Getting the best performance

Hi,
The below code is typical before a kernel invocation.

threadsperblock = (16, 16)
blockspergrid_x = math.ceil(an_array.shape[0] / threadsperblock[0])
blockspergrid_y = math.ceil(an_array.shape[1] / threadsperblock[1])
blockspergrid = (blockspergrid_x, blockspergrid_y)
increment_a_2D_array[blockspergrid, threadsperblock](an_array)

In my case on a jetson nano,

  1. What is the maximum no of threads one can execute at a time.
  2. Does block size have an affect on the performance of the kernel? ie kernel execution time. I had an experience when i reduce the block size the kernel crashes while increasing the block size the kernel finished faster.

Thanks,

  1. The maximum grid and block dimensions that you can pass to a kernel launch are covered in the deviceQuery output and also in the programming guide, as well as numerous forum questions. If you’re asking what is the maximum instantaneous capacity of your GPU, that number depends to some degree on the code you are running, but is upper bounded by the maximum number of threads per SM times the number of SMs in your GPU. These numbers are also available in the deviceQuery output as well as the programming guide. The table numbers for this data in the programming guide vary by guide version, but in the most recent guide they are in the vicinity of table 17/18.

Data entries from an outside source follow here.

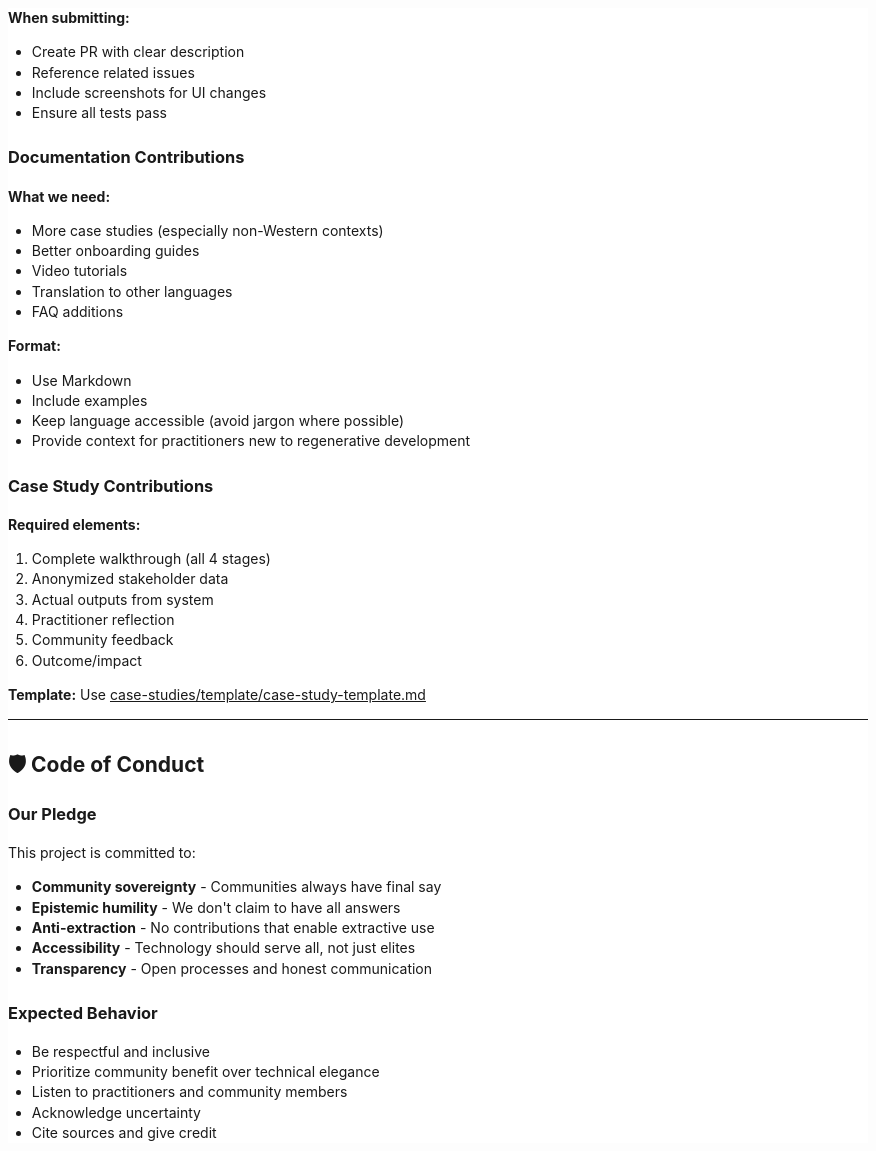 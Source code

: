 **When submitting:**

* Create PR with clear description
* Reference related issues
* Include screenshots for UI changes
* Ensure all tests pass

### Documentation Contributions

**What we need:**

* More case studies (especially non-Western contexts)
* Better onboarding guides
* Video tutorials
* Translation to other languages
* FAQ additions

**Format:**

* Use Markdown
* Include examples
* Keep language accessible (avoid jargon where possible)
* Provide context for practitioners new to regenerative development

### Case Study Contributions

**Required elements:**

1. Complete walkthrough (all 4 stages)
2. Anonymized stakeholder data
3. Actual outputs from system
4. Practitioner reflection
5. Community feedback
6. Outcome/impact

**Template:** Use [case-studies/template/case-study-template.md](case-studies/template/case-study-template.md)

---

## 🛡️ Code of Conduct

### Our Pledge

This project is committed to:

* **Community sovereignty** - Communities always have final say
* **Epistemic humility** - We don't claim to have all answers
* **Anti-extraction** - No contributions that enable extractive use
* **Accessibility** - Technology should serve all, not just elites
* **Transparency** - Open processes and honest communication

### Expected Behavior

* Be respectful and inclusive
* Prioritize community benefit over technical elegance
* Listen to practitioners and community members
* Acknowledge uncertainty
* Cite sources and give credit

  2. Yes, some of the choices you make can impact performance. Many kernels run pretty well with a block size of 512 threads per block (assuming the grid is appropriately chosen around that), but also often with other block sizes like 256 or 128. Extreme choices like 32 or less threads per block and occasionally numbers larger than 512 may be an issue, to some degree dependent on the GPU. This is an involved topic (many possible sub-question) but you can find other forum questions like it/about it with a bit of searching, that cover many of these sub-topics. Here is a list of possibly related questions/answers, for example. If a kernel “crashes”, its entirely possible it is due to some block size choice, but I wouldn’t start there. I would use basic debugging techniques, such as isolation of the issue with compute-sanitizer. Do as you wish of course.